Door aanhoudende bezorgdheid kunnen we echter uitgeput raken en ons vertrouwen in God verliezen. De apostel Paulus sprak over gebrek aan geloof als „de zonde die ons gemakkelijk verstrikt” (Hebreeën 12:1). Door zichzelf erbij te betrekken, gaf Paulus waarschijnlijk toe dat ook hij geneigd was ’gemakkelijk verstrikt’ te raken doordat zijn geloof soms zwakke momenten kende.
Misschien had ook Zacharia zo’n zwak moment toen hij de engel niet geloofde die hem vertelde dat zijn vrouw zwanger zou worden. Bij één gelegenheid waren Jezus’ apostelen wegens hun „kleingelovigheid” niet in staat iemand te genezen. Maar deze personen behielden Gods goedkeuring. — Mattheüs 17:18-20; Lukas 1:18, 20, 67; Johannes 17:26.
Aan de andere kant staan er in de bijbel ook voorbeelden van mensen die hun vertrouwen in God verloren, met ernstige consequenties.

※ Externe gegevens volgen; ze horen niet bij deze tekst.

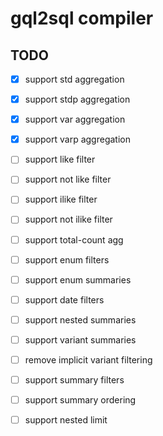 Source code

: # gql2sql compiler

## TODO

- [x] support std aggregation
- [x] support stdp aggregation
- [x] support var aggregation
- [x] support varp aggregation
- [ ] support like filter
- [ ] support not like filter
- [ ] support ilike filter
- [ ] support not ilike filter
- [ ] support total-count agg
- [ ] support enum filters
- [ ] support enum summaries
- [ ] support date filters

- [ ] support nested summaries
- [ ] support variant summaries
- [ ] remove implicit variant filtering
- [ ] support summary filters
- [ ] support summary ordering
- [ ] support nested limit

Zo mochten veel Israëlieten die Egypte hadden verlaten, het Beloofde Land niet binnengaan wegens hun gebrek aan geloof. Bij één voorval keerden ze zich zelfs tegen God met de woorden: „Waarom hebt gij ons uit Egypte opgevoerd om in de wildernis te sterven? Want er is geen brood en geen water.” Gods afkeuring bleek uit het feit dat hij giftige slangen stuurde om hen te straffen. — Numeri 21:5, 6.
De inwoners van Nazareth, de plaats waar Jezus was opgegroeid, liepen door hun ongeloof het voorrecht mis meer wonderen in hun omgeving te zien. Bovendien werd het goddeloze geslacht van die tijd wegens ongeloof krachtig door Jezus veroordeeld (Mattheüs 13:58; 17:17; Hebreeën 3:19). De apostel Paulus waarschuwde terecht: „Past op, broeders, dat er zich in niemand van u ooit een goddeloos, ongelovig hart ontwikkelt, doordat hij zich terugtrekt van de levende God.” — Hebreeën 3:12.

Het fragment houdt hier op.